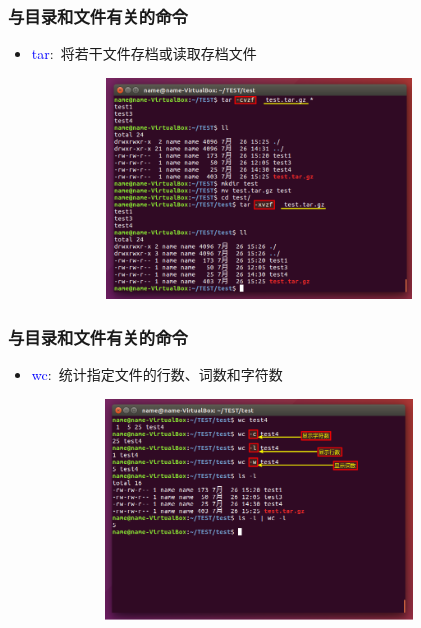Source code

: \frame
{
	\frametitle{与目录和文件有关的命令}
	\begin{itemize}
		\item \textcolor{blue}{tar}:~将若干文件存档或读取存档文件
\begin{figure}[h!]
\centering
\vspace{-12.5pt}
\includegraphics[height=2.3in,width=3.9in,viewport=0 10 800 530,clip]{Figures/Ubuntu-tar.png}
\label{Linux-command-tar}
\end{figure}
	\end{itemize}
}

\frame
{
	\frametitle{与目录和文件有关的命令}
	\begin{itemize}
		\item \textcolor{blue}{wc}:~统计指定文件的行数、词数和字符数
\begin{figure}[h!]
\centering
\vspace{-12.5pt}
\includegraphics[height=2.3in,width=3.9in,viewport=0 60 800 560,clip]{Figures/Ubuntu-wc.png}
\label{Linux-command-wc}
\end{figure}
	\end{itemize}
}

◆ ◆ ◆

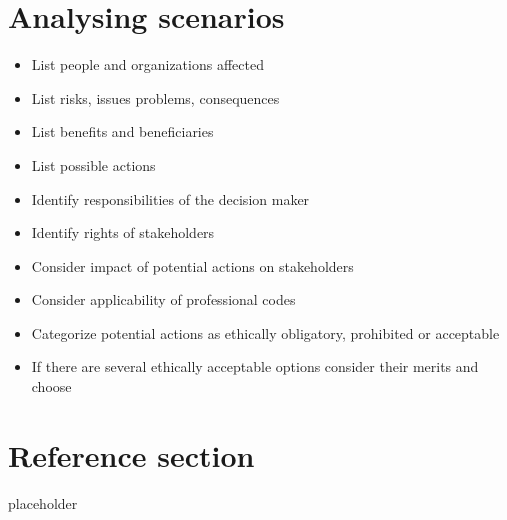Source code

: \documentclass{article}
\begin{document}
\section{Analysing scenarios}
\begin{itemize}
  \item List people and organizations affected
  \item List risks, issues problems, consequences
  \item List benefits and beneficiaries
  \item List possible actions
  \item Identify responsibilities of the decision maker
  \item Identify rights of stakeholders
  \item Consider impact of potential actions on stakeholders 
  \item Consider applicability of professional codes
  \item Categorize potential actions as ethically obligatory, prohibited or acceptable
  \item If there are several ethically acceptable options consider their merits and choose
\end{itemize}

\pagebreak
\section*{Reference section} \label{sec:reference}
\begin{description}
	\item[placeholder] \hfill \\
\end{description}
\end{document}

◆ ◆ ◆

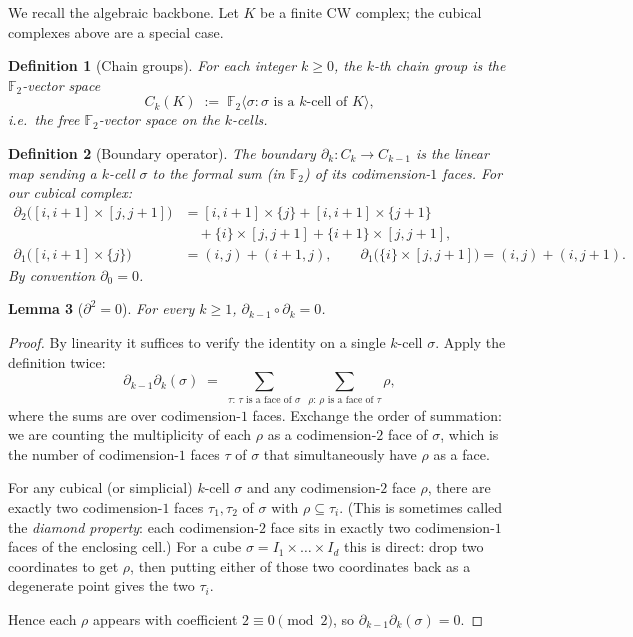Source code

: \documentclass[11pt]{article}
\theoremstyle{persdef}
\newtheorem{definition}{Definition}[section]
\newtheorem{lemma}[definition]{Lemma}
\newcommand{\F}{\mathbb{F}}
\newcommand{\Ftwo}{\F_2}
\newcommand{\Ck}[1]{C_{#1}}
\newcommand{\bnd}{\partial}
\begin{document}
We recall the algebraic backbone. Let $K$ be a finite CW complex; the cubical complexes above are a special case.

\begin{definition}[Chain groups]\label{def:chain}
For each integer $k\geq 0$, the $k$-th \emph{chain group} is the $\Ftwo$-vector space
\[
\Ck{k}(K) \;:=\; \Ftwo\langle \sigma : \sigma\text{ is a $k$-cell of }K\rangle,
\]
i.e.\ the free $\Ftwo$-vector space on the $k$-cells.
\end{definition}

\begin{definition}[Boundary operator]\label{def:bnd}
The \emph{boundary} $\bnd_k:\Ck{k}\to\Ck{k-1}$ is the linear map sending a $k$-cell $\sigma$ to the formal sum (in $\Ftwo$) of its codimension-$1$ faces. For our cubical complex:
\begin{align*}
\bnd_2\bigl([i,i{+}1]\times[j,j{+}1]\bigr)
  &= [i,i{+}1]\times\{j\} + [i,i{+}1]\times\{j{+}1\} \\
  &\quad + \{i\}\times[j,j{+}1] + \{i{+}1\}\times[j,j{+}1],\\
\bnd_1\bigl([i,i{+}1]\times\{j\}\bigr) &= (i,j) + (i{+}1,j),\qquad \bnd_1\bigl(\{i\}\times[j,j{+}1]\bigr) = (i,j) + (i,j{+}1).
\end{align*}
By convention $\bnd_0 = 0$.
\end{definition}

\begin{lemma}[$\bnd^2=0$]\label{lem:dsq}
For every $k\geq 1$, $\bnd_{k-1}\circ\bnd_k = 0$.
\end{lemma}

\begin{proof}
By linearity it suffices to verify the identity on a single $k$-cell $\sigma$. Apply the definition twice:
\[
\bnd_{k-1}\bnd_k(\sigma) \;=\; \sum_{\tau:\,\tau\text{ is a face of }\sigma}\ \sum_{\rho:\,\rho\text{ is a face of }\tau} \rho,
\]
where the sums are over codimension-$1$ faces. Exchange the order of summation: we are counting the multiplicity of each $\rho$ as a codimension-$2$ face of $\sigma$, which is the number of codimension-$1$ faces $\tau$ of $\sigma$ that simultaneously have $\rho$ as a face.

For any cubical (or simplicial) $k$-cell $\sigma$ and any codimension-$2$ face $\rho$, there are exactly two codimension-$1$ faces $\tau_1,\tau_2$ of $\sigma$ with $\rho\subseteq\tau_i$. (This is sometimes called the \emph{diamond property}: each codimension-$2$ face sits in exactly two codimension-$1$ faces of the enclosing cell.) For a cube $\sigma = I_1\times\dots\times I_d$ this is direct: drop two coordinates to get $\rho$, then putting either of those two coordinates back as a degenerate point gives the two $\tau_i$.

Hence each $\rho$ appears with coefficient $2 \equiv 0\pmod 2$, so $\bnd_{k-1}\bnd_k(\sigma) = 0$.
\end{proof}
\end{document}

◆ ◆ ◆

What you have to do ▸
Report every line in the data above in which the word "Ubuntu" appears.

Response to this task ▸
\includegraphics[height=2.3in,width=3.9in,viewport=0 10 800 530,clip]{Figures/Ubuntu-tar.png}
\includegraphics[height=2.3in,width=3.9in,viewport=0 60 800 560,clip]{Figures/Ubuntu-wc.png}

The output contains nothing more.